No reasonable prosecutor would bring this case it does obviously not pass the Clinton—Comey test.

Or was that only applicable to Democrat politicians?

Epstein didn’t kill himself.

The trick, I guess, is to be powerful enough to get away with it – especially after getting caught.

MoeHowardwasright | February 28, 2021 at 5:46 pm

Sandy Berger absconded with TS1 documents by placing them in his pants. “Sir, are those documents in your pants or are you just happy to see me!” I seem to recall he taped them to his legs also.

Walking out with Secret documents would be a lot easier than walking out with TS documents. I have worked on multiple occasions with both. My last job working with classified material, the first thing I did in the morning was print out a series of messages that came in overnight. I then consolidated/condensed them into presentations for my bosses. At the end of the day, I shredded everything, but if I had wanted to, I could have walked out with at least some of the paperwork, but never did. I just wanted to go home and forget about everything I had worked with all day.

Hillary’s mishandling of classified information was worse.

I suspect this story is an iceberg, as in 95% of the actual facts are beneath the surface and we’re not going to see them. If you are working with classified material of any level, and take anything home that you think isn’t classified, you’re going to be wrong a certain percentage of the time.

That being said, this certainly looks like an intentional act with an undefined level of malice.

You take classified documents for only two reasons: to destroy them, which is probably pointless unless they’re unique and have no backups, as apparently the documents Berger stole were, or to give them to someone else, either a sponsor or a buyer.
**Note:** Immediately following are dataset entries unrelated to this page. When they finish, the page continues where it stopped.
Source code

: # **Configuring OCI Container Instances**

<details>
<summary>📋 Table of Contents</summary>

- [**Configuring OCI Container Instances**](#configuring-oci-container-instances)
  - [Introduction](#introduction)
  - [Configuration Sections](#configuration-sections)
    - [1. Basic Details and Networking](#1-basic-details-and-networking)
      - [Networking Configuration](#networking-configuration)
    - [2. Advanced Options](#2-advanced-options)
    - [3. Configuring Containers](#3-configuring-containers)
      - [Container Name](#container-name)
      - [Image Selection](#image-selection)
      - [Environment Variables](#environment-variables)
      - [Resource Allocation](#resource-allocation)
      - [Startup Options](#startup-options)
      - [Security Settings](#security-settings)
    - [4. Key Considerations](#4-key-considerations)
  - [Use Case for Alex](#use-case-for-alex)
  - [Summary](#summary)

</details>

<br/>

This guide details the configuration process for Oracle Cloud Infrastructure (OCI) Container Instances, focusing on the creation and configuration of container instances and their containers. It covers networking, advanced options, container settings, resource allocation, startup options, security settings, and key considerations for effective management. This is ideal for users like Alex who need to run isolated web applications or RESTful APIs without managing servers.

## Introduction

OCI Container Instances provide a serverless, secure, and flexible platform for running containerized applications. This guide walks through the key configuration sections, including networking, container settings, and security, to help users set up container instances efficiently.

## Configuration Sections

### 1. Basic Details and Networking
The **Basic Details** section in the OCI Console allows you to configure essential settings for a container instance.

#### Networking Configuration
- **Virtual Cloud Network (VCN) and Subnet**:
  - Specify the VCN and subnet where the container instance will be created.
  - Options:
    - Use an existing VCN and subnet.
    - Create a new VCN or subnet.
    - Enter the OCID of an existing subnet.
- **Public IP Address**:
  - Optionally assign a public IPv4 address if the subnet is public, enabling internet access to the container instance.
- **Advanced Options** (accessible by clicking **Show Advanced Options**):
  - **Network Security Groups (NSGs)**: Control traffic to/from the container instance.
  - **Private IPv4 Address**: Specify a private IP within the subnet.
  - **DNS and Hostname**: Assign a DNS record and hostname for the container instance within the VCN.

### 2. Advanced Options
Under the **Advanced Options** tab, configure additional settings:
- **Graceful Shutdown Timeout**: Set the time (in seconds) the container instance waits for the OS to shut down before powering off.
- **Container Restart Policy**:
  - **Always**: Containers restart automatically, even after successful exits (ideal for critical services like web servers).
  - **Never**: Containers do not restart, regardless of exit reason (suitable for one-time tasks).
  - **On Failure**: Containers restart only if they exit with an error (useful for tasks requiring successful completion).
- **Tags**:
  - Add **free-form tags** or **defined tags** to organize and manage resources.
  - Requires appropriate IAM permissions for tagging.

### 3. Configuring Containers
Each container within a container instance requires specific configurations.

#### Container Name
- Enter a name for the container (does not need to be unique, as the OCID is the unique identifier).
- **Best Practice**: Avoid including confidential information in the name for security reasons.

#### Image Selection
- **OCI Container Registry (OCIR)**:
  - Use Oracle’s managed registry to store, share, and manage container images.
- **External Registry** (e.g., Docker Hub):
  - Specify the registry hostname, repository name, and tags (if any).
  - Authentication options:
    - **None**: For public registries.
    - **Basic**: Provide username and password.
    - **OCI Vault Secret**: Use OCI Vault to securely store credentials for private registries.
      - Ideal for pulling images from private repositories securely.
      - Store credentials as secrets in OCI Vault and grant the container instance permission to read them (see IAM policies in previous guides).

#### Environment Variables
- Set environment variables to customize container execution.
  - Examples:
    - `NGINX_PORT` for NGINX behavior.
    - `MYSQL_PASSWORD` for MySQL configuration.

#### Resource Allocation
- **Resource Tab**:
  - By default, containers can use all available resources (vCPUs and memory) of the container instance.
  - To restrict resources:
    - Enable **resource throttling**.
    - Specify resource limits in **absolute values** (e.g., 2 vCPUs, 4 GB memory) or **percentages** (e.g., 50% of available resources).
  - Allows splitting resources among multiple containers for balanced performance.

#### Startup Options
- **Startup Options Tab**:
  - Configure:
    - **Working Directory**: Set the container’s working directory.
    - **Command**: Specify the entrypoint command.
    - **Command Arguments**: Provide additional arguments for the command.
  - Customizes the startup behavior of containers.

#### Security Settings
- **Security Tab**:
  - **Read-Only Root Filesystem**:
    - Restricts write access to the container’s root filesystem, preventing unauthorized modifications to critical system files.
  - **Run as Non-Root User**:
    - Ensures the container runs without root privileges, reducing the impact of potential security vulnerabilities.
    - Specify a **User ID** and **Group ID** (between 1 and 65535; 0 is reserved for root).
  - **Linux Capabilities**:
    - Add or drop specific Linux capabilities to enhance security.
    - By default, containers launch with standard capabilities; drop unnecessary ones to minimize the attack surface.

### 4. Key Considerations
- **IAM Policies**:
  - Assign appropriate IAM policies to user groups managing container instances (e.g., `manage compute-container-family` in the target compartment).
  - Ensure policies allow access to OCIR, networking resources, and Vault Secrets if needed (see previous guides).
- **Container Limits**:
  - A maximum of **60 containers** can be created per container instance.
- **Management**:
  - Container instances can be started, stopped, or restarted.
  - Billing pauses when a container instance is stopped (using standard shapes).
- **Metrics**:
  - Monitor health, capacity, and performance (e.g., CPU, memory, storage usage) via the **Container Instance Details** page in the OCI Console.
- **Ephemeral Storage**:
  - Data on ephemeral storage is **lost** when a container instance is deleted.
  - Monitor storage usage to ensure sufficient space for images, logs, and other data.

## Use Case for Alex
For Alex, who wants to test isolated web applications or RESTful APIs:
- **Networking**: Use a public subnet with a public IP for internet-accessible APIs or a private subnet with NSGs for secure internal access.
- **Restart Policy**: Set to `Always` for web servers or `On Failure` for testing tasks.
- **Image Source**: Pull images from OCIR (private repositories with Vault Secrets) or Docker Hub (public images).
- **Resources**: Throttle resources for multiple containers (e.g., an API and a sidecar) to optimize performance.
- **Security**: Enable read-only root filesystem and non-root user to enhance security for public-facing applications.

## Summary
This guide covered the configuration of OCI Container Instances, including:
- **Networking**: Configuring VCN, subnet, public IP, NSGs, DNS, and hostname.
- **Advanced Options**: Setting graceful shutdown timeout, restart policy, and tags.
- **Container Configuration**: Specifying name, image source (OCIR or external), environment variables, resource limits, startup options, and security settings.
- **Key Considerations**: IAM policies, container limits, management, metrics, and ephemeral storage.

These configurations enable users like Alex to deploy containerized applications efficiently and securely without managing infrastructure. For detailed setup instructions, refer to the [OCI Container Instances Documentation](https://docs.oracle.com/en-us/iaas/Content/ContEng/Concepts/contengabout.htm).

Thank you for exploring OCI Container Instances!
Kemp didn’t destroy them, so who did he copy them for?

    henrybowman in reply to randian. | March 1, 2021 at 4:04 am

    My first thought is that he was angling for a much better position with a competitor contractor.

Security in government is mostly a farce. It’s largely a show to make the public believe government is protecting everyone and everything, when it isn’t — about like the TSA.

There are so many people with access to classified material, and so little to keep them from copying and/or stealing it, that only fear of punishment could slow it down. There hasn’t been any of that since the Rosenbergs were electrocuted.